2004 Independent Directors Stock Option Plan
We have adopted an independent directors stock option
plan that is designed to attract and retain independent
directors by providing them with the opportunity to purchase our
shares in order to attract and retain these directors. Options
granted to our independent directors under the plan provide
these directors with an incentive to increase the value of our
shares and a stake in our future that corresponds to the stake
of each of our stockholders. A total of 1,000,000 shares
have been authorized and reserved for issuance under the plan.

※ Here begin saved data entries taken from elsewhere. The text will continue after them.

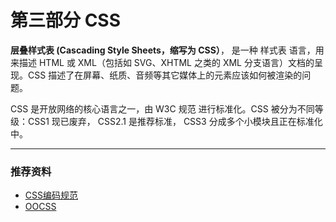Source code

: # 第三部分 CSS

**层叠样式表 \(Cascading Style Sheets，缩写为 CSS）**， 是一种 样式表 语言，用来描述 HTML 或 XML（包括如 SVG、XHTML 之类的 XML 分支语言）文档的呈现。CSS 描述了在屏幕、纸质、音频等其它媒体上的元素应该如何被渲染的问题。

CSS 是开放网络的核心语言之一，由 W3C 规范 进行标准化。CSS 被分为不同等级：CSS1 现已废弃， CSS2.1 是推荐标准， CSS3 分成多个小模块且正在标准化中。

---

### 推荐资料

* [CSS编码规范](https://github.com/fex-team/styleguide/blob/master/css.md)
* [OOCSS](https://www.w3cplus.com/blog/tags/284.html)



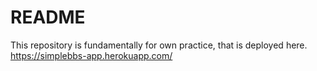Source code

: # README

This repository is fundamentally for own practice, that is deployed here.  
https://simplebbs-app.herokuapp.com/  
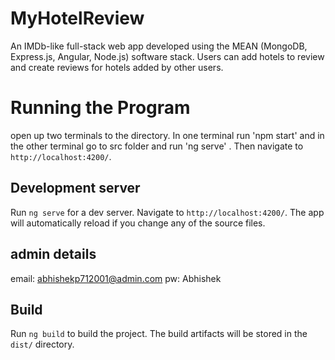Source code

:
# MyHotelReview
An IMDb-like full-stack web app developed using the MEAN (MongoDB, Express.js, Angular, Node.js) software stack. Users can add hotels to review and create reviews for hotels added by other users.

# Running the Program
 open up two terminals to the directory. In one terminal run 'npm start' and in the other terminal go to src folder and run  'ng serve' .
Then navigate to `http://localhost:4200/`.

## Development server

Run `ng serve` for a dev server. Navigate to `http://localhost:4200/`. The app will automatically reload if you change any of the source files.

## admin details
email: abhishekp712001@admin.com
pw: Abhishek


## Build

Run `ng build` to build the project. The build artifacts will be stored in the `dist/` directory. 

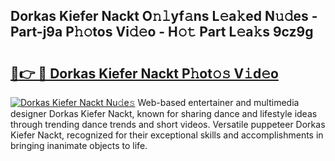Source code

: ## Dorkas Kiefer Nackt O𝚗𝚕yf𝚊ns L𝚎a𝚔ed N𝚞𝚍es - Part-j9a P𝚑𝚘tos Vi𝚍𝚎o - H𝚘𝚝 Part L𝚎a𝚔s 9cz9g

# <h2><a href="http://kf6kev.oniu.top/?m=Dorkas+Kiefer+Nackt">🔗👉 🔴 Dorkas Kiefer Nackt P𝚑ot𝚘𝚜 V𝚒d𝚎o</a></h2>

[![Dorkas Kiefer Nackt Nu𝚍e𝚜](https://i.imgur.com/0qMVB7G.gif)](http://kf6kev.oniu.top/?m=Dorkas+Kiefer+Nackt)
Web-based entertainer and multimedia designer Dorkas Kiefer Nackt, known for sharing dance and lifestyle ideas through trending dance trends and short videos. Versatile puppeteer Dorkas Kiefer Nackt, recognized for their exceptional skills and accomplishments in bringing inanimate objects to life.  
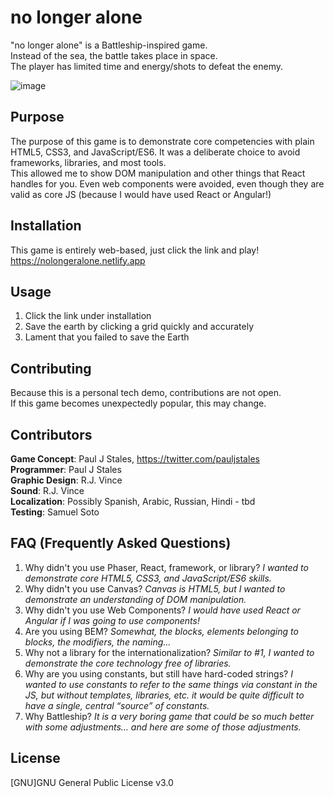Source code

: # no longer alone

"no longer alone" is a Battleship-inspired game.  
Instead of the sea, the battle takes place in space.  
The player has limited time and energy/shots to defeat the enemy.

![image](https://user-images.githubusercontent.com/31250302/115094006-0b0efe80-9eea-11eb-9ea6-3ef84de2efa4.png)

## Purpose

The purpose of this game is to demonstrate core competencies with plain HTML5, CSS3, and JavaScript/ES6.
It was a deliberate choice to avoid frameworks, libraries, and most tools.  
This allowed me to show DOM manipulation and other things that React handles for you.
Even web components were avoided, even though they are valid as core JS (because I would have used React or Angular!)

## Installation

This game is entirely web-based, just click the link and play!  
https://nolongeralone.netlify.app

## Usage

1. Click the link under installation
2. Save the earth by clicking a grid quickly and accurately
3. Lament that you failed to save the Earth

## Contributing

Because this is a personal tech demo, contributions are not open.  
If this game becomes unexpectedly popular, this may change.

## Contributors

**Game Concept**: Paul J Stales, https://twitter.com/pauljstales  
**Programmer**: Paul J Stales  
**Graphic Design**: R.J. Vince  
**Sound**: R.J. Vince  
**Localization**: Possibly Spanish, Arabic, Russian, Hindi - tbd  
**Testing**: Samuel Soto

## FAQ (Frequently Asked Questions)

1. Why didn't you use Phaser, React, framework, or library? _I wanted to demonstrate core HTML5, CSS3, and JavaScript/ES6 skills._
2. Why didn't you use Canvas? _Canvas is HTML5, but I wanted to demonstrate an understanding of DOM manipulation._
3. Why didn't you use Web Components? _I would have used React or Angular if I was going to use components!_
4. Are you using BEM? _Somewhat, the blocks, elements belonging to blocks, the modifiers, the naming…_
5. Why not a library for the internationalization? _Similar to #1, I wanted to demonstrate the core technology free of libraries._
6. Why are you using constants, but still have hard-coded strings? _I wanted to use constants to refer to the same things via constant in the JS, but without templates, libraries, etc. it would be quite difficult to have a single, central “source” of constants._
7. Why Battleship? _It is a very boring game that could be so much better with some adjustments… and here are some of those adjustments._

## License

[GNU]GNU General Public License v3.0
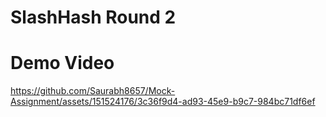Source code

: # SlashHash Round 2

# Demo Video
https://github.com/Saurabh8657/Mock-Assignment/assets/151524176/3c36f9d4-ad93-45e9-b9c7-984bc71df6ef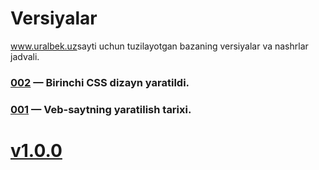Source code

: # Versiyalar
<a href="https://uralbek.netlify.app/">www.uralbek.uz</a>sayti uchun tuzilayotgan bazaning versiyalar va nashrlar jadvali.


<h3><a href="https://0-0-2.netlify.app/">002</a> — Birinchi CSS dizayn yaratildi.</h3>

<h3><a href="https://0-0-1.netlify.app/">001</a> — Veb-saytning yaratilish tarixi.</h3>

# <a href="https://v1-0-0.netlify.app/">v1.0.0</a>










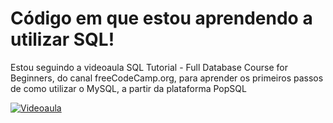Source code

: # Código em que estou aprendendo a utilizar SQL!

Estou seguindo a videoaula SQL Tutorial - Full Database Course for Beginners, do canal freeCodeCamp.org, para aprender os primeiros passos de como utilizar o MySQL, a partir da plataforma PopSQL

[![Videoaula](https://img.youtube.com/vi/HXV3zeQKqGY&list=PL49nFPyq8jRlglCuAAKtFa98-oFvv4CIX/maxresdefault.jpg)](https://youtu.be/HXV3zeQKqGY&list=PL49nFPyq8jRlglCuAAKtFa98-oFvv4CIX)
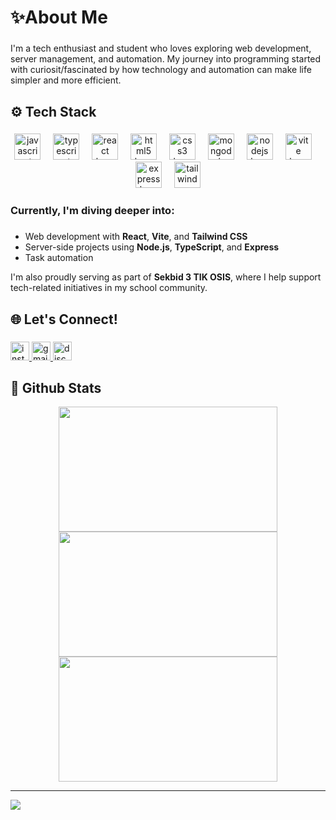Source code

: <h1 align="left">✨About Me</h1>

###

<p align="left">I'm a tech enthusiast and student who loves exploring web development, server management, and automation. My journey into programming started with curiosit/fascinated by how technology and automation can make life simpler and more efficient.</p>

###

<h2 align="left">⚙ Tech Stack</h2>

###

<div align="center">
  <img src="https://skillicons.dev/icons?i=js" height="42" alt="javascript logo"  />
  <img width="12" />
  <img src="https://skillicons.dev/icons?i=ts" height="42" alt="typescript logo"  />
  <img width="12" />
  <img src="https://skillicons.dev/icons?i=react" height="42" alt="react logo"  />
  <img width="12" />
  <img src="https://skillicons.dev/icons?i=html" height="42" alt="html5 logo"  />
  <img width="12" />
  <img src="https://skillicons.dev/icons?i=css" height="42" alt="css3 logo"  />
  <img width="12" />
  <img src="https://skillicons.dev/icons?i=mongodb" height="42" alt="mongodb logo"  />
  <img width="12" />
  <img src="https://skillicons.dev/icons?i=nodejs" height="42" alt="nodejs logo"  />
  <img width="12" />
  <img src="https://skillicons.dev/icons?i=vite" height="42" alt="vite logo"  />
  <img width="12" />
  <img src="https://skillicons.dev/icons?i=express" height="42" alt="express logo"  />
  <img width="12" />
  <img src="https://skillicons.dev/icons?i=tailwind" height="42" alt="tailwindcss logo"  />
</div>

###

<h3 align="left">Currently, I'm diving deeper into:</h3>

###

- Web development with **React**, **Vite**, and **Tailwind CSS**
- Server-side projects using **Node.js**, **TypeScript**, and **Express**
- Task automation

I'm also proudly serving as part of **Sekbid 3 TIK OSIS**, where I help support tech-related initiatives in my school community.

###

<h2 align="left">🌐 Let's Connect!</h2>

###

<div align="left">
  <a href="https://www.instagram.com/arfalbm/" target="_blank">
    <img src="https://img.shields.io/static/v1?message=@arfalbm&logo=instagram&label=&color=E4405F&logoColor=white&labelColor=#E1306C&style=for-the-badge" height="30" alt="instagram logo"  />
  </a>
  <a href="arfaluthfy@gmail.com" target="_blank">
    <img src="https://img.shields.io/static/v1?message=Gmail&logo=gmail&label=&color=D14836&logoColor=white&labelColor=&style=for-the-badge" height="30" alt="gmail logo"  />
  </a>
  <a href="https://discordapp.com/users/1251523598406123545" target="_blank">
    <img src="https://img.shields.io/static/v1?message=Discord&logo=discord&label=&color=7289DA&logoColor=white&labelColor=&style=for-the-badge" height="30" alt="discord logo"  />
  </a>
</div>

###

## 🚀 Github Stats

<p align="center">
  <img src="https://github-readme-stats.vercel.app/api?username=Arpaaa&theme=dark&hide_border=false&include_all_commits=true&count_private=true" width="350" height="200" />
  <img src="https://nirzak-streak-stats.vercel.app/?user=Arpaaa&theme=dark&hide_border=false" width="350" height="200" />
  <img src="https://github-readme-stats.vercel.app/api/top-langs/?username=Arpaaa&theme=dark&hide_border=false&include_all_commits=true&count_private=true&layout=compact" width="350" height="200" />
</p>



---
[![](https://visitcount.itsvg.in/api?id=Arpaaa&icon=0&color=0)](https://visitcount.itsvg.in)
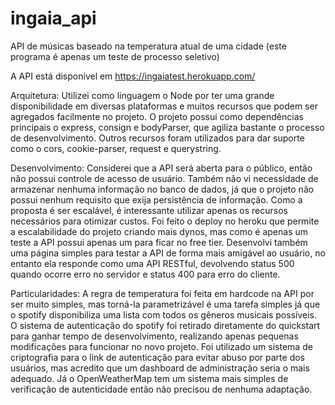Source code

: # ingaia_api
API de músicas baseado na temperatura atual de uma cidade
(este programa é apenas um teste de processo seletivo)

A API está disponível em https://ingaiatest.herokuapp.com/

Arquitetura: Utilizei como linguagem o Node por ter uma grande disponibilidade em diversas plataformas e muitos recursos que podem ser agregados facilmente no projeto. O projeto possui como dependências principais o express, consign e bodyParser, que agiliza bastante o processo de desenvolvimento. Outros recursos foram utilizados para dar suporte como o cors, cookie-parser, request e querystring.

Desenvolvimento: Considerei que a API será aberta para o público, então não possui controle de acesso de usuário. Também não vi necessidade de armazenar nenhuma informação no banco de dados, já que o projeto não possui nenhum requisito que exija persistência de informação. Como a proposta é ser escalável, é interessante utilizar apenas os recursos necessários para otimizar custos. Foi feito o deploy no heroku que permite a escalabilidade do projeto criando mais dynos, mas como é apenas um teste a API possui apenas um para ficar no free tier. Desenvolvi também uma página simples para testar a API de forma mais amigável ao usuário, no entanto ela responde como uma API RESTful, devolvendo status 500 quando ocorre erro no servidor e status 400 para erro do cliente.

Particularidades: A regra de temperatura foi feita em hardcode na API por ser muito simples, mas torná-la parametrizável é uma tarefa simples já que o spotify disponibiliza uma lista com todos os gêneros musicais possíveis. O sistema de autenticação do spotify foi retirado diretamente do quickstart para ganhar tempo de desenvolvimento, realizando apenas pequenas modificações para funcionar no novo projeto. Foi utilizado um sistema de criptografia para o link de autenticação para evitar abuso por parte dos usuários, mas acredito que um dashboard de administração seria o mais adequado. Já o OpenWeatherMap tem um sistema mais simples de verificação de autenticidade então não precisou de nenhuma adaptação.
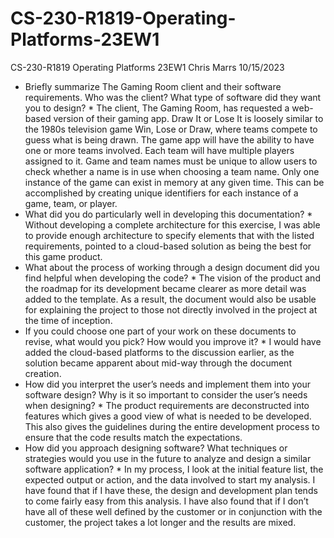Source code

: # CS-230-R1819-Operating-Platforms-23EW1
CS-230-R1819 Operating Platforms 23EW1
Chris Marrs
10/15/2023

* Briefly summarize The Gaming Room client and their software requirements. Who was the client? What type of software did they want you to design? *
The client, The Gaming Room, has requested a web-based version of their gaming app.
Draw It or Lose It is loosely similar to the 1980s television game Win, Lose or Draw, where teams compete to guess what is being drawn. 
The game app will have the ability to have one or more teams involved. Each team will have multiple players assigned to it. Game and team names must be unique to allow users to check whether a name is in use when choosing a team name. Only one instance of the game can exist in memory at any given time. This can be accomplished by creating unique identifiers for each instance of a game, team, or player.
* What did you do particularly well in developing this documentation? *
Without developing a complete architecture for this exercise, I was able to provide enough architecture to specify elements that with the listed requirements, pointed to a cloud-based solution as being the best for this game product.
* What about the process of working through a design document did you find helpful when developing the code? *
The vision of the product and the roadmap for its development became clearer as more detail was added to the template.  As a result, the document would also be usable for explaining the project to those not directly involved in the project at the time of inception.
* If you could choose one part of your work on these documents to revise, what would you pick? How would you improve it? *
I would have added the cloud-based platforms to the discussion earlier, as the solution became apparent about mid-way through the document creation.
* How did you interpret the user’s needs and implement them into your software design? Why is it so important to consider the user’s needs when designing? *
The product requirements are deconstructed into features which gives a good view of what is needed to be developed.  This also gives the guidelines during the entire development process to ensure that the code results match the expectations.
* How did you approach designing software? What techniques or strategies would you use in the future to analyze and design a similar software application? *
In my process, I look at the initial feature list, the expected output or action, and the data involved to start my analysis.  I have found that if I have these, the design and development plan tends to come fairly easy from this analysis.  I have also found that if I don’t have all of these well defined by the customer or in conjunction with the customer, the project takes a lot longer and the results are mixed.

The plan is administered by our board of directors. All of our
independent directors will be eligible to participate in the
plan. The plan authorizes the grant of non-qualified stock
options to our independent directors, subject to the absolute
discretion of the board and the applicable limitations of the
plan. We intend to grant options under our stock option plan to
each qualifying director annually. The initial option grant
generally will be made on the date the qualifying director first
becomes a director, unless the grant would cause the director to
exceed our 9.8% ownership limit, in which case the grant will be
delayed. Annual grants are expected to be made on the date of
each annual stockholder meeting in which the respective
independent director is re-elected. The exercise price for the
options granted under our independent director stock option plan
initially would be $9.15 per share (or greater, if such
higher price is necessary so that such options shall not be
considered a nonqualified deferred compensation plan
under Section 409A of the Internal Revenue Code). It is
intended that the exercise price for future options granted
under our independent director stock option plan will be at
least 100.0% of the fair market value of our common stock as of
the date that the option is granted.
Options granted to independent directors under the plan will
become exercisable on the first anniversary of the date of
grant. Options granted under our stock option plan will lapse
and no longer be exercisable on the first to occur of
(1) the tenth anniversary of the date they are granted or
(2) immediately following the date the director ceases to
be a director for cause. Options granted under the plan may be
exercised by payment of cash or through the delivery of shares
of our common stock with a fair market value equal to the
exercise price to be paid. No options issued under our stock
option plan may be exercised if such exercise would jeopardize
our status as a REIT under the Internal Revenue Code.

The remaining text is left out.